(Beginning of MATERIAL FOR THE TASK)
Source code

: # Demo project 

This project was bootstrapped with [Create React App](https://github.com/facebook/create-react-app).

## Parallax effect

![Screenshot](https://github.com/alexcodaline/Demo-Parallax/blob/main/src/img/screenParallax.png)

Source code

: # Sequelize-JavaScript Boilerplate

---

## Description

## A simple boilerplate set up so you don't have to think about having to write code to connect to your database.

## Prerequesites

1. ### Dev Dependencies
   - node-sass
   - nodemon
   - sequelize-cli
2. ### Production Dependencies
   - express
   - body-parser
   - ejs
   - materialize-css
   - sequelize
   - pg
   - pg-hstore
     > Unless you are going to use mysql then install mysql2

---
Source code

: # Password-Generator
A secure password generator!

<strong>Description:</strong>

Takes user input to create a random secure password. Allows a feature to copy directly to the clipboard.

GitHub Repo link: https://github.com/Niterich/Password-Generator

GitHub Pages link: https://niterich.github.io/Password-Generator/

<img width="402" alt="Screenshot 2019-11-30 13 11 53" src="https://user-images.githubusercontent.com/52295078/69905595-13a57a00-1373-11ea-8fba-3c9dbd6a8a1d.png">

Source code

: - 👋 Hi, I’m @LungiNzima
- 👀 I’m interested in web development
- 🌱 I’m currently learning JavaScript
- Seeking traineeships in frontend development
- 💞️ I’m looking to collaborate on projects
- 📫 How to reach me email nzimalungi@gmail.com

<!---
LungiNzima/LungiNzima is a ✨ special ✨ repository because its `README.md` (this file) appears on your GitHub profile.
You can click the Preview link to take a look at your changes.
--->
(End of MATERIAL FOR THE TASK)
◆ PROBLEM ◆
Lines after the one containing "Pages link: https://niterich.github.io/Password-Generator/" are not part of the task. Output the entries exactly from their first line through that one.

◆ ANSWER BELOW ◆
Source code

: # Demo project 

This project was bootstrapped with [Create React App](https://github.com/facebook/create-react-app).

## Parallax effect

![Screenshot](https://github.com/alexcodaline/Demo-Parallax/blob/main/src/img/screenParallax.png)

Source code

: # Sequelize-JavaScript Boilerplate

---

## Description

## A simple boilerplate set up so you don't have to think about having to write code to connect to your database.

## Prerequesites

1. ### Dev Dependencies
   - node-sass
   - nodemon
   - sequelize-cli
2. ### Production Dependencies
   - express
   - body-parser
   - ejs
   - materialize-css
   - sequelize
   - pg
   - pg-hstore
     > Unless you are going to use mysql then install mysql2

---
Source code

: # Password-Generator
A secure password generator!

<strong>Description:</strong>

Takes user input to create a random secure password. Allows a feature to copy directly to the clipboard.

GitHub Repo link: https://github.com/Niterich/Password-Generator

GitHub Pages link: https://niterich.github.io/Password-Generator/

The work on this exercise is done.